Seit dem 21. Juli 2026 gelten neue Regeln für die Gebäudeförderung. Höhere Zuschüsse für bestimmte Haushalte, neue Einkommensgrenzen und gleichzeitig sinkende Förderhöchstbeträge: Wir zeigen, was sich bei der BEG geändert hat, wer jetzt besonders profitiert und was Eigentümer bei einer geplanten Sanierung wissen sollten.
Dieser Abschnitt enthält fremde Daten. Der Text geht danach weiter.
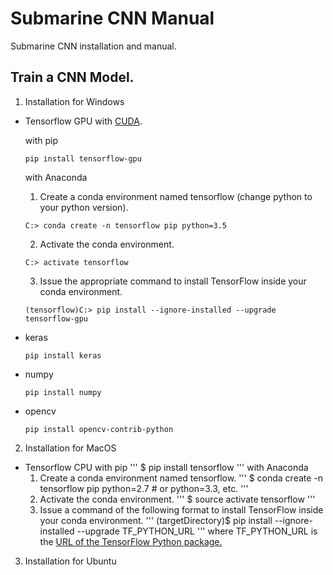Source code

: # Submarine CNN Manual
Submarine CNN installation and manual.
## Train a CNN Model.
1. Installation for Windows
  - Tensorflow GPU with [CUDA](https://developer.nvidia.com/cuda-downloads).
    
    with pip
    ```
    pip install tensorflow-gpu
    ```
    with Anaconda
    1. Create a conda environment named tensorflow (change python to your python version).
    ```
    C:> conda create -n tensorflow pip python=3.5 
    ```
    2. Activate the conda environment.
    ```
    C:> activate tensorflow
    ```
    3. Issue the appropriate command to install TensorFlow inside your conda environment.
    ```
    (tensorflow)C:> pip install --ignore-installed --upgrade tensorflow-gpu 
    ```
  - keras
    ```
    pip install keras
    ```
  - numpy
    ```
    pip install numpy
    ```
  - opencv
    ```
    pip install opencv-contrib-python
    ``` 
2. Installation for MacOS
  - Tensorflow CPU
    with pip
    '''
    $ pip install tensorflow
    '''
    with Anaconda
    1. Create a conda environment named tensorflow.
    '''
    $ conda create -n tensorflow pip python=2.7 # or python=3.3, etc.
    '''
    2. Activate the conda environment.
    '''
    $ source activate tensorflow
    '''
    3. Issue a command of the following format to install TensorFlow inside your conda environment.
    '''
    (targetDirectory)$ pip install --ignore-installed --upgrade TF_PYTHON_URL
    '''
    where TF_PYTHON_URL is the [URL of the TensorFlow Python package.](https://www.tensorflow.org/install/install_mac#the_url_of_the_tensorflow_python_package)
    
3. Installation for Ubuntu

    
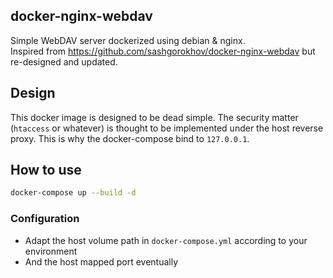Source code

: ## docker-nginx-webdav

Simple WebDAV server dockerized using debian & nginx.  
Inspired from <https://github.com/sashgorokhov/docker-nginx-webdav> but re-designed and updated.

## Design

This docker image is designed to be dead simple. The security matter (`htaccess` or whatever) is thought to be implemented under the host reverse proxy. This is why the docker-compose bind to `127.0.0.1`.

## How to use

```bash
docker-compose up --build -d
```

### Configuration

- Adapt the host volume path in `docker-compose.yml` according to your environment
- And the host mapped port eventually
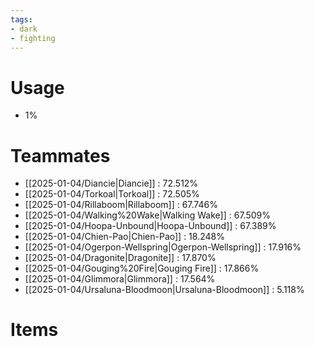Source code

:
 ```yaml
---
tags:
- dark
- fighting
---
```

# Usage
- 1%
# Teammates
- [[2025-01-04/Diancie|Diancie]] : 72.512%
- [[2025-01-04/Torkoal|Torkoal]] : 72.505%
- [[2025-01-04/Rillaboom|Rillaboom]] : 67.746%
- [[2025-01-04/Walking%20Wake|Walking Wake]] : 67.509%
- [[2025-01-04/Hoopa-Unbound|Hoopa-Unbound]] : 67.389%
- [[2025-01-04/Chien-Pao|Chien-Pao]] : 18.248%
- [[2025-01-04/Ogerpon-Wellspring|Ogerpon-Wellspring]] : 17.916%
- [[2025-01-04/Dragonite|Dragonite]] : 17.870%
- [[2025-01-04/Gouging%20Fire|Gouging Fire]] : 17.866%
- [[2025-01-04/Glimmora|Glimmora]] : 17.564%
- [[2025-01-04/Ursaluna-Bloodmoon|Ursaluna-Bloodmoon]] : 5.118%
# Items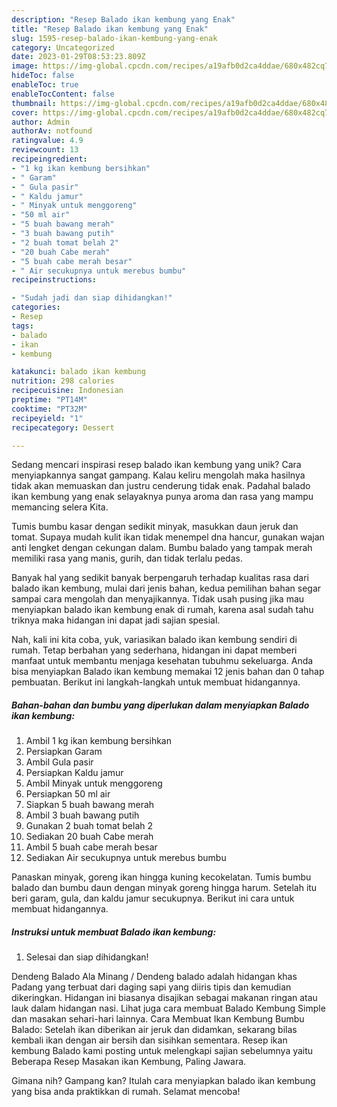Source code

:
 ```yaml
---
description: "Resep Balado ikan kembung yang Enak"
title: "Resep Balado ikan kembung yang Enak"
slug: 1595-resep-balado-ikan-kembung-yang-enak
category: Uncategorized
date: 2023-01-29T08:53:23.809Z
image: https://img-global.cpcdn.com/recipes/a19afb0d2ca4ddae/680x482cq70/balado-ikan-kembung-foto-resep-utama.jpg
hideToc: false
enableToc: true
enableTocContent: false
thumbnail: https://img-global.cpcdn.com/recipes/a19afb0d2ca4ddae/680x482cq70/balado-ikan-kembung-foto-resep-utama.jpg
cover: https://img-global.cpcdn.com/recipes/a19afb0d2ca4ddae/680x482cq70/balado-ikan-kembung-foto-resep-utama.jpg
author: Admin
authorAv: notfound
ratingvalue: 4.9
reviewcount: 13
recipeingredient:
- "1 kg ikan kembung bersihkan"
- " Garam"
- " Gula pasir"
- " Kaldu jamur"
- " Minyak untuk menggoreng"
- "50 ml air"
- "5 buah bawang merah"
- "3 buah bawang putih"
- "2 buah tomat belah 2"
- "20 buah Cabe merah"
- "5 buah cabe merah besar"
- " Air secukupnya untuk merebus bumbu"
recipeinstructions:

- "Sudah jadi dan siap dihidangkan!"
categories:
- Resep
tags:
- balado
- ikan
- kembung

katakunci: balado ikan kembung 
nutrition: 298 calories
recipecuisine: Indonesian
preptime: "PT14M"
cooktime: "PT32M"
recipeyield: "1"
recipecategory: Dessert

---
```





Sedang mencari inspirasi resep balado ikan kembung yang unik? Cara menyiapkannya sangat gampang. Kalau keliru mengolah maka hasilnya tidak akan memuaskan dan justru cenderung tidak enak. Padahal balado ikan kembung yang enak selayaknya punya aroma dan rasa yang mampu memancing selera Kita.





Tumis bumbu kasar dengan sedikit minyak, masukkan daun jeruk dan tomat. Supaya mudah kulit ikan tidak menempel dna hancur, gunakan wajan anti lengket dengan cekungan dalam. Bumbu balado yang tampak merah memiliki rasa yang manis, gurih, dan tidak terlalu pedas.

Banyak hal yang sedikit banyak berpengaruh terhadap kualitas rasa dari balado ikan kembung, mulai dari jenis bahan, kedua pemilihan bahan segar sampai cara mengolah dan menyajikannya. Tidak usah pusing jika mau menyiapkan balado ikan kembung enak di rumah, karena asal sudah tahu triknya maka hidangan ini dapat jadi sajian spesial.






Nah, kali ini kita coba, yuk, variasikan balado ikan kembung sendiri di rumah. Tetap berbahan yang sederhana, hidangan ini dapat memberi manfaat untuk membantu menjaga kesehatan tubuhmu sekeluarga. Anda bisa menyiapkan Balado ikan kembung memakai 12 jenis bahan dan 0 tahap pembuatan. Berikut ini langkah-langkah untuk membuat hidangannya.

<!--inarticleads1-->

##### Bahan-bahan dan bumbu yang diperlukan dalam menyiapkan Balado ikan kembung:

1. Ambil 1 kg ikan kembung bersihkan
1. Persiapkan  Garam
1. Ambil  Gula pasir
1. Persiapkan  Kaldu jamur
1. Ambil  Minyak untuk menggoreng
1. Persiapkan 50 ml air
1. Siapkan 5 buah bawang merah
1. Ambil 3 buah bawang putih
1. Gunakan 2 buah tomat belah 2
1. Sediakan 20 buah Cabe merah
1. Ambil 5 buah cabe merah besar
1. Sediakan  Air secukupnya untuk merebus bumbu


Panaskan minyak, goreng ikan hingga kuning kecokelatan. Tumis bumbu balado dan bumbu daun dengan minyak goreng hingga harum. Setelah itu beri garam, gula, dan kaldu jamur secukupnya. Berikut ini cara untuk membuat hidangannya. 

<!--inarticleads2-->

##### Instruksi untuk membuat Balado ikan kembung:


1. Selesai dan siap dihidangkan!

Dendeng Balado Ala Minang / Dendeng balado adalah hidangan khas Padang yang terbuat dari daging sapi yang diiris tipis dan kemudian dikeringkan. Hidangan ini biasanya disajikan sebagai makanan ringan atau lauk dalam hidangan nasi. Lihat juga cara membuat Balado Kembung Simple dan masakan sehari-hari lainnya. Cara Membuat Ikan Kembung Bumbu Balado: Setelah ikan diberikan air jeruk dan didamkan, sekarang bilas kembali ikan dengan air bersih dan sisihkan sementara. Resep ikan kembung Balado kami posting untuk melengkapi sajian sebelumnya yaitu Beberapa Resep Masakan ikan Kembung, Paling Jawara. 

Gimana nih? Gampang kan? Itulah cara menyiapkan balado ikan kembung yang bisa anda praktikkan di rumah. Selamat mencoba!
Wärmepumpen bleiben ein zentraler Baustein der Wärmewende. Seit dem 21. Juli 2026 gelten jedoch neue Regeln für die staatliche Förderung von Heizungstausch und energetischer Sanierung. Foto: AdobeStock_Tomasz-Zajda
Die gute Nachricht vorweg: Die BEG bleibt bestehen. Auch die grundsätzliche Aufteilung ändert sich nicht. Für die Heizungsförderung ist weiterhin die KfW zuständig, während Zuschüsse für andere energetische Einzelmaßnahmen wie Dämmung oder Fenstertausch weiterhin über das BAFA laufen.
Hier sind die wichtigsten Fragen und Antworten zur neuen Förderung.
Seit wann gelten die neuen Förderbedingungen?
Die reformierten Bedingungen gelten seit dem 21. Juli 2026.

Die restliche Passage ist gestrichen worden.